La angustia de estar vivo
Por: Lina Marcela Pérez Arenas
Cuántas veces he deseado que la angustia se silencie, el dolor, la pena, la tristeza. Es difícil, en especial en estos días de cuarentena en que todos los días parecen ser los mismos. El tiempo pasa—eso dice la fecha—pero yo me siento en un eterno retorno de estar en el comedor desayunando, en una silla estudiando y en mi cama durmiendo. Al menos me he encontrado con novelas que me acompañan en estos días que como diría Juana, son cuartos vacíos e idénticos que uno va llenando de recuerdos. En mi caso, lleno los días de recuerdos con amigos, de bailar hasta el cansancio y hazañas sencillas como caminar en la calle sin tapabocas—o caminar en la calle—. El caso de Juana es más melancólico, por supuesto, y tengo que confesar que me ha sacado más lágrimas que casi cualquier otro libro. También me ha hecho quererla más, desear que otros también la vean y que terminen por leerla dos y más veces, como yo.

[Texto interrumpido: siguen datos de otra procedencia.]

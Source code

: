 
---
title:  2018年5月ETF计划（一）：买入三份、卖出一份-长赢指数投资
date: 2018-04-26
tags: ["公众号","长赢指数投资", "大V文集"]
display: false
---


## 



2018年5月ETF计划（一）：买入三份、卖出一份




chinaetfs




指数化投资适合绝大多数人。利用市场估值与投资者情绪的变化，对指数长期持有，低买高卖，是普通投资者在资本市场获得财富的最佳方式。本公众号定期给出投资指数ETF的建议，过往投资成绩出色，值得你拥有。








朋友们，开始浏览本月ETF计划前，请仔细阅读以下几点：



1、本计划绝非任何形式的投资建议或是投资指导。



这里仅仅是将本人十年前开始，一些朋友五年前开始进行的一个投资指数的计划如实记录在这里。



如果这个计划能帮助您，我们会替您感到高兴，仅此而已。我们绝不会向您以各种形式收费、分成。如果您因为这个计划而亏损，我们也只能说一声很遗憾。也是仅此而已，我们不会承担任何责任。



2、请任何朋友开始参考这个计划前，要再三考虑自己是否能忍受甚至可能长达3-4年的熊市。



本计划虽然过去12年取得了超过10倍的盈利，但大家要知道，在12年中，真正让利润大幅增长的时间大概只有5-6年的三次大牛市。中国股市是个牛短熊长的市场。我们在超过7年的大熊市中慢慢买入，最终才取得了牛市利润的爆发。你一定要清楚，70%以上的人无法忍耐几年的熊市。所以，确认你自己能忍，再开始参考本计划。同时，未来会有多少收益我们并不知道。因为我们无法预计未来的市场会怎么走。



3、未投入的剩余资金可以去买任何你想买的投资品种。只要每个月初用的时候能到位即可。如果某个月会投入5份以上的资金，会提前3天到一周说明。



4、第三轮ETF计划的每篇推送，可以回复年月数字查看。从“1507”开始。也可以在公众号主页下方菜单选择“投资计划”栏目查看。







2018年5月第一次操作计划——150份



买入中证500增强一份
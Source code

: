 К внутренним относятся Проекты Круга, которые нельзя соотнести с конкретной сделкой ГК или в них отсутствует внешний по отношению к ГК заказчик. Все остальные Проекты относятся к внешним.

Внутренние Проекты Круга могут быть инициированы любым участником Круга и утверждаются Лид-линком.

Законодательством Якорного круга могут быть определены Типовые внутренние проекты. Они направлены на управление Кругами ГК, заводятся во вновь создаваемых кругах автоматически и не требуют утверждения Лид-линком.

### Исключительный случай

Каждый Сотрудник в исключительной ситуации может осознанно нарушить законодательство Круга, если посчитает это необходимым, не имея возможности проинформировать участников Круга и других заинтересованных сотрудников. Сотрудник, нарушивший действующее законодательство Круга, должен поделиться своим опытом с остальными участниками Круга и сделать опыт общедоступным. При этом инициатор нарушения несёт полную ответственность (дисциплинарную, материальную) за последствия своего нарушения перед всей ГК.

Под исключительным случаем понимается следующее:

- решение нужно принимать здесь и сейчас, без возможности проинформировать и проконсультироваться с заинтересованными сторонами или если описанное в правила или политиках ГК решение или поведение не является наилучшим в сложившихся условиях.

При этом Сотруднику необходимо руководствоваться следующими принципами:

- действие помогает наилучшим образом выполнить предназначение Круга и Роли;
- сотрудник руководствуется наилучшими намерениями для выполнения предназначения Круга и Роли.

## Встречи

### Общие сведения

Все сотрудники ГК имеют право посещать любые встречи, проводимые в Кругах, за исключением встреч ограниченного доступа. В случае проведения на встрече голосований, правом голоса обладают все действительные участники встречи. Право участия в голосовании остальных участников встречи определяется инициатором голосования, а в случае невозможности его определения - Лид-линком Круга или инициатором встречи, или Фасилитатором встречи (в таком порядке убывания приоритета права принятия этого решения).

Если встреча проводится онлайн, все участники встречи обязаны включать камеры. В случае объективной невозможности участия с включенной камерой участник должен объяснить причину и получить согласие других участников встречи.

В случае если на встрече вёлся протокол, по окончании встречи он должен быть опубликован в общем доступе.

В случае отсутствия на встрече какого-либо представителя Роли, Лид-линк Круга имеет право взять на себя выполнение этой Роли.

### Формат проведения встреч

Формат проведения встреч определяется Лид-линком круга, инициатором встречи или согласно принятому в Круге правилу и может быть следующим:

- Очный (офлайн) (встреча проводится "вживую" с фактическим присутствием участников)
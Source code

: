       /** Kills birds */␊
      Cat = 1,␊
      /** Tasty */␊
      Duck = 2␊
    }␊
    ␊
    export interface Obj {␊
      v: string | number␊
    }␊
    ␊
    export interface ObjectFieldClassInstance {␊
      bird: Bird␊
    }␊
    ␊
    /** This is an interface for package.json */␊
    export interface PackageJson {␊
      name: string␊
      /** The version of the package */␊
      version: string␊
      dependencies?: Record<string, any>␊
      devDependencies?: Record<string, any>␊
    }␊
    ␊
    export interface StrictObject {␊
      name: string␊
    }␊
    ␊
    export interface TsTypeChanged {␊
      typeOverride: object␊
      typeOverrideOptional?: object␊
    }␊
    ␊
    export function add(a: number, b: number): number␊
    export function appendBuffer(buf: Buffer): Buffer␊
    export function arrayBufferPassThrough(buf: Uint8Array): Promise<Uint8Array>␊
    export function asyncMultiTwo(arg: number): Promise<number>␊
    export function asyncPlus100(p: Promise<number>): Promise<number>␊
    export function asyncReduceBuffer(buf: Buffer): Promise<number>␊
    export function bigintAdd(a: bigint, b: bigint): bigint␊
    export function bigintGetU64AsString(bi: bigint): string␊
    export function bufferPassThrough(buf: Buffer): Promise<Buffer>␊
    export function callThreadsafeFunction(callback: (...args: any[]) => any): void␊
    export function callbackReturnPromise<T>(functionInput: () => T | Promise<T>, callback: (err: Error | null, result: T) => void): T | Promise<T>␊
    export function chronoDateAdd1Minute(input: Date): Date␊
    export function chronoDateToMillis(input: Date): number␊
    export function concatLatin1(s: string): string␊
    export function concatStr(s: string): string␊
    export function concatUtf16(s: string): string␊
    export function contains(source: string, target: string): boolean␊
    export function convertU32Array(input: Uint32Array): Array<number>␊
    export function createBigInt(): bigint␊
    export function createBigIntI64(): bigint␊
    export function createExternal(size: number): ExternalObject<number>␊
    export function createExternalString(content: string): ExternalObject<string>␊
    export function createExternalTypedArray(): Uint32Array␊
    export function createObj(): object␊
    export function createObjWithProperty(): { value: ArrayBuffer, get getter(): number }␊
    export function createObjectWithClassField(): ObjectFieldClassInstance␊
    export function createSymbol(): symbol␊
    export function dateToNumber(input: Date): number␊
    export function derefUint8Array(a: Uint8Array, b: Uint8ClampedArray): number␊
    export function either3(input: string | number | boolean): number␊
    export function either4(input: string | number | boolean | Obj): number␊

Juana es una niña con una piel de arcilla como la de su padre que con no más de cinco años, se va a nadar en el mar, atraviesa bosques y recorre castillos desde su cuarto. Su imaginación, su inocencia y el amor por su padre son tan grandes que su realidad va a empezar a mezclarse con la fantasía y el sueño cuando se entere de su muerte. ¿Qué acontecimientos la marcan? ¿Qué acontecimientos nos marcan? ¿Qué decisiones nos llevan a la locura? ¿Qué heridas no terminan de sanar nunca? Todas eran preguntas que surgían en esas pausas para almorzar o tomar algo en las que, sin leer, la historia continuaba en mí. Habría deseado terminar la novela de un solo tirón, saber qué pasaba con Juana, sentir la herida abierta y el dolor como ella parecía sentirlos, pero no pude. Las sensaciones eran demasiadas.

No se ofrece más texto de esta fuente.